Im Zentrum steht der Schauspieler Idan Weiss, der Kafka mit einer stillen Intensität verkörpert, die über bloße äußerliche Ähnlichkeit hinausgeht. Sein Körper wirkt oft gehetzt, als sei er ständig von unsichtbaren Mächten bedrängt, sein Blick verliert sich in einer Mischung aus Verzweiflung und staunender Distanz. Diese physische Präsenz macht deutlich, dass Kafka nicht einfach als literarischer Mythos präsentiert wird, sondern als Mensch, der unter den Zwängen seiner Umwelt und den Dämonen seines Inneren litt. Doch genau hier setzt das Drehbuch die entscheidende Ambivalenz: Will es den Menschen hinter der Legende sichtbar machen – oder doch eher den Mythos fortschreiben, der sich längst verselbstständigt hat?
Der Film zeichnet Kafka als Getriebenen, dessen Alltag von Pflichten, Schuldgefühlen und familiären Erwartungen bestimmt wird. Man ahnt, wie diese erdrückende Lebenssituation zur Folie für jene düsteren Visionen wurde, die später in Werken wie Der Prozess oder Das Schloss verdichtet erschienen. Doch das eigentliche Entstehen dieser Texte bleibt weitestgehend ausgespart. Statt das kreative Ringen zu zeigen, begnügt sich Holland meist mit Gesprächen unter Freunden oder Andeutungen, die eher das Rätselhafte unterstreichen, als es aufzuschlüsseln. Das Ungreifbare wird zum zentralen Motiv – was durchaus konsequent ist, aber zugleich eine Leerstelle hinterlässt.
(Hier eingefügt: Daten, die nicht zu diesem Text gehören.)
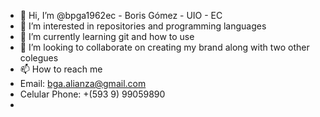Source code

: - 👋 Hi, I’m @bpga1962ec - Boris Gómez - UIO - EC
- 👀 I’m interested in repositories and programming languages
- 🌱 I’m currently learning git and how to use
- 💞️ I’m looking to collaborate on creating my brand along with two other colegues
- 📫 How to reach me 
- Email: bga.alianza@gmail.com
- Celular Phone: +(593 9) 99059890
- 

<!---
bpga1962ec/bpga1962ec is a ✨ special ✨ repository because its `README.md` (this file) appears on your GitHub profile.
You can click the Preview link to take a look at your changes.
--->
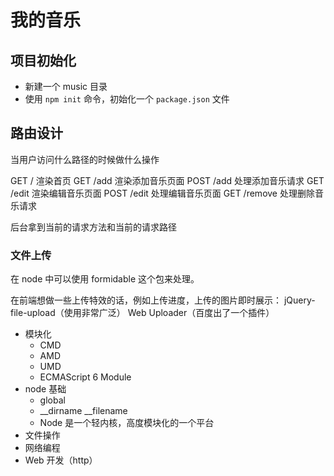 # 我的音乐

## 项目初始化

- 新建一个 music  目录
- 使用 `npm init` 命令，初始化一个 `package.json` 文件

## 路由设计

当用户访问什么路径的时候做什么操作

GET  / 渲染首页
GET  /add 渲染添加音乐页面
POST /add 处理添加音乐请求
GET  /edit 渲染编辑音乐页面
POST /edit 处理编辑音乐页面
GET  /remove 处理删除音乐请求

后台拿到当前的请求方法和当前的请求路径

### 文件上传

在 node 中可以使用 formidable 这个包来处理。

在前端想做一些上传特效的话，例如上传进度，上传的图片即时展示：
jQuery-file-upload（使用非常广泛）
Web Uploader（百度出了一个插件）

- 模块化
  + CMD
  + AMD
  + UMD
  + ECMAScript 6 Module
- node 基础
  + global 
  + __dirname __filename
  + Node 是一个轻内核，高度模块化的一个平台
- 文件操作
- 网络编程
- Web 开发（http）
Mit zunehmender Laufzeit rückt Holland stärker von der individuellen Biografie ab und öffnet den Blick auf die Gegenwart. Sie bricht die vierte Wand, lässt Touristen in Prag Kafka-Hamburger verspeisen und integriert Szenen, die als klare Kommentare zu Konsumkultur und Erinnerungspolitik gelesen werden müssen. Diese Einschübe sind zwar unübersehbar in ihrer Botschaft, doch sie nehmen dem Publikum jede Möglichkeit zur eigenen Deutung. Statt subtiler Verfremdung herrscht plakativer Zeigefinger. So entsteht ein Spannungsverhältnis: Auf der einen Seite ein Schauspieler, der Kafka mit leiser Intensität greifbar macht, auf der anderen Seite eine Regisseurin, die das Publikum mit allzu deutlichen Metaphern konfrontiert.
Gerade in diesen Momenten verliert Franz K. an erzählerischer Sogwirkung. Das Spiel mit Symbolen und Reflexionen mag intellektuell anregend sein, doch es wirkt oft überdeutlich und beraubt die Inszenierung jener Vielschichtigkeit, die Kafka selbst so unerschöpflich macht. Der Film will zugleich Biopic, Essay und kulturkritischer Kommentar sein – und droht damit, zwischen all diesen Ebenen zerrieben zu werden.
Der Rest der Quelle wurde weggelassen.